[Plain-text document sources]
/---

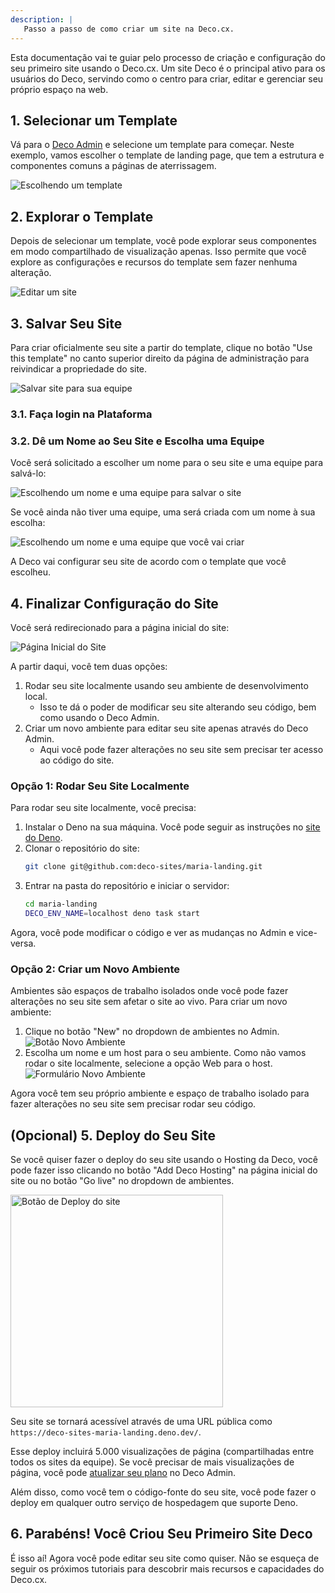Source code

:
 ```yaml
---
description: |
   Passo a passo de como criar um site na Deco.cx.
---
```


Esta documentação vai te guiar pelo processo de criação e configuração do seu primeiro site usando o Deco.cx. Um site Deco é o principal ativo para os usuários do Deco, servindo como o centro para criar, editar e gerenciar seu próprio espaço na web.

## 1. Selecionar um Template

Vá para o [Deco Admin](https://admin.deco.cx/spaces/new) e selecione um template para começar. Neste exemplo, vamos escolher o template de landing page, que tem a estrutura e componentes comuns a páginas de aterrissagem.

![Escolhendo um template](/docs/getting-started/creating-site/choose-template.png)

## 2. Explorar o Template

Depois de selecionar um template, você pode explorar seus componentes em modo compartilhado de visualização apenas. Isso permite que você explore as configurações e recursos do template sem fazer nenhuma alteração.

![Editar um site](/docs/getting-started/creating-site/site-editor.png)

## 3. Salvar Seu Site

Para criar oficialmente seu site a partir do template, clique no botão "Use this template" no canto superior direito da página de administração para reivindicar a propriedade do site.

![Salvar site para sua equipe](/docs/getting-started/creating-site/save-site-btn.png)

### 3.1. Faça login na Plataforma

### 3.2. Dê um Nome ao Seu Site e Escolha uma Equipe

Você será solicitado a escolher um nome para o seu site e uma equipe para salvá-lo:

![Escolhendo um nome e uma equipe para salvar o site](/docs/getting-started/creating-site/save-site.png)

Se você ainda não tiver uma equipe, uma será criada com um nome à sua escolha:

![Escolhendo um nome e uma equipe que você vai criar](/docs/getting-started/creating-site/save-site-and-team.png)

A Deco vai configurar seu site de acordo com o template que você escolheu.

## 4. Finalizar Configuração do Site

Você será redirecionado para a página inicial do site:

![Página Inicial do Site](/docs/getting-started/creating-site/site-home.png)

A partir daqui, você tem duas opções:
1. Rodar seu site localmente usando seu ambiente de desenvolvimento local.
   - Isso te dá o poder de modificar seu site alterando seu código, bem como usando o Deco Admin.
2. Criar um novo ambiente para editar seu site apenas através do Deco Admin.
   - Aqui você pode fazer alterações no seu site sem precisar ter acesso ao código do site.

### Opção 1: Rodar Seu Site Localmente

Para rodar seu site localmente, você precisa:

1. Instalar o Deno na sua máquina. Você pode seguir as instruções no [site do Deno](https://deno.land/).
2. Clonar o repositório do site:
   ```bash
   git clone git@github.com:deco-sites/maria-landing.git
   ```
3. Entrar na pasta do repositório e iniciar o servidor:
   ```bash
   cd maria-landing
   DECO_ENV_NAME=localhost deno task start
   ```

Agora, você pode modificar o código e ver as mudanças no Admin e vice-versa.

### Opção 2: Criar um Novo Ambiente

Ambientes são espaços de trabalho isolados onde você pode fazer alterações no seu site sem afetar o site ao vivo. Para criar um novo ambiente:

1. Clique no botão "New" no dropdown de ambientes no Admin.
   ![Botão Novo Ambiente](/docs/getting-started/creating-site/new-env-btn.png)
2. Escolha um nome e um host para o seu ambiente. Como não vamos rodar o site localmente, selecione a opção Web para o host.
   ![Formulário Novo Ambiente](/docs/getting-started/creating-site/new-env-form.png)

Agora você tem seu próprio ambiente e espaço de trabalho isolado para fazer alterações no seu site sem precisar rodar seu código.

## (Opcional) 5. Deploy do Seu Site

Se você quiser fazer o deploy do seu site usando o Hosting da Deco, você pode fazer isso clicando no botão "Add Deco Hosting" na página inicial do site ou no botão "Go live" no dropdown de ambientes.

<img src="/docs/getting-started/creating-site/go-live-btn.png" alt="Botão de Deploy do site" width="340"/>

Seu site se tornará acessível através de uma URL pública como `https://deco-sites-maria-landing.deno.dev/`.

Esse deploy incluirá 5.000 visualizações de página (compartilhadas entre todos os sites da equipe). Se você precisar de mais visualizações de página, você pode [atualizar seu plano](https://deco.cx/en/pricing) no Deco Admin.

Além disso, como você tem o código-fonte do seu site, você pode fazer o deploy em qualquer outro serviço de hospedagem que suporte Deno.

## 6. Parabéns! Você Criou Seu Primeiro Site Deco

É isso aí! Agora você pode editar seu site como quiser. Não se esqueça de seguir os próximos tutoriais para descobrir mais recursos e capacidades do Deco.cx.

\---

EXERCISE BRIEF: The records above need to be copied exactly, with the pictures left out.

WRITTEN RESPONSE:
Source code

:
 ```yaml
---
description: |
   Passo a passo de como criar um site na Deco.cx.
---
```


Esta documentação vai te guiar pelo processo de criação e configuração do seu primeiro site usando o Deco.cx. Um site Deco é o principal ativo para os usuários do Deco, servindo como o centro para criar, editar e gerenciar seu próprio espaço na web.

## 1. Selecionar um Template

Vá para o [Deco Admin](https://admin.deco.cx/spaces/new) e selecione um template para começar. Neste exemplo, vamos escolher o template de landing page, que tem a estrutura e componentes comuns a páginas de aterrissagem.

![Escolhendo um template](/docs/getting-started/creating-site/choose-template.png)

## 2. Explorar o Template

Depois de selecionar um template, você pode explorar seus componentes em modo compartilhado de visualização apenas. Isso permite que você explore as configurações e recursos do template sem fazer nenhuma alteração.

![Editar um site](/docs/getting-started/creating-site/site-editor.png)

## 3. Salvar Seu Site

Para criar oficialmente seu site a partir do template, clique no botão "Use this template" no canto superior direito da página de administração para reivindicar a propriedade do site.

![Salvar site para sua equipe](/docs/getting-started/creating-site/save-site-btn.png)

### 3.1. Faça login na Plataforma

### 3.2. Dê um Nome ao Seu Site e Escolha uma Equipe

Você será solicitado a escolher um nome para o seu site e uma equipe para salvá-lo:

![Escolhendo um nome e uma equipe para salvar o site](/docs/getting-started/creating-site/save-site.png)

Se você ainda não tiver uma equipe, uma será criada com um nome à sua escolha:

![Escolhendo um nome e uma equipe que você vai criar](/docs/getting-started/creating-site/save-site-and-team.png)

A Deco vai configurar seu site de acordo com o template que você escolheu.

## 4. Finalizar Configuração do Site

Você será redirecionado para a página inicial do site:

![Página Inicial do Site](/docs/getting-started/creating-site/site-home.png)

A partir daqui, você tem duas opções:
1. Rodar seu site localmente usando seu ambiente de desenvolvimento local.
   - Isso te dá o poder de modificar seu site alterando seu código, bem como usando o Deco Admin.
2. Criar um novo ambiente para editar seu site apenas através do Deco Admin.
   - Aqui você pode fazer alterações no seu site sem precisar ter acesso ao código do site.

### Opção 1: Rodar Seu Site Localmente

Para rodar seu site localmente, você precisa:

1. Instalar o Deno na sua máquina. Você pode seguir as instruções no [site do Deno](https://deno.land/).
2. Clonar o repositório do site:
   ```bash
   git clone git@github.com:deco-sites/maria-landing.git
   ```
3. Entrar na pasta do repositório e iniciar o servidor:
   ```bash
   cd maria-landing
   DECO_ENV_NAME=localhost deno task start
   ```

Agora, você pode modificar o código e ver as mudanças no Admin e vice-versa.

### Opção 2: Criar um Novo Ambiente

Ambientes são espaços de trabalho isolados onde você pode fazer alterações no seu site sem afetar o site ao vivo. Para criar um novo ambiente:

1. Clique no botão "New" no dropdown de ambientes no Admin.
   ![Botão Novo Ambiente](/docs/getting-started/creating-site/new-env-btn.png)
2. Escolha um nome e um host para o seu ambiente. Como não vamos rodar o site localmente, selecione a opção Web para o host.
   ![Formulário Novo Ambiente](/docs/getting-started/creating-site/new-env-form.png)

Agora você tem seu próprio ambiente e espaço de trabalho isolado para fazer alterações no seu site sem precisar rodar seu código.

## (Opcional) 5. Deploy do Seu Site

Se você quiser fazer o deploy do seu site usando o Hosting da Deco, você pode fazer isso clicando no botão "Add Deco Hosting" na página inicial do site ou no botão "Go live" no dropdown de ambientes.

<img src="/docs/getting-started/creating-site/go-live-btn.png" alt="Botão de Deploy do site" width="340"/>

Seu site se tornará acessível através de uma URL pública como `https://deco-sites-maria-landing.deno.dev/`.

Esse deploy incluirá 5.000 visualizações de página (compartilhadas entre todos os sites da equipe). Se você precisar de mais visualizações de página, você pode [atualizar seu plano](https://deco.cx/en/pricing) no Deco Admin.

Além disso, como você tem o código-fonte do seu site, você pode fazer o deploy em qualquer outro serviço de hospedagem que suporte Deno.

## 6. Parabéns! Você Criou Seu Primeiro Site Deco

É isso aí! Agora você pode editar seu site como quiser. Não se esqueça de seguir os próximos tutoriais para descobrir mais recursos e capacidades do Deco.cx.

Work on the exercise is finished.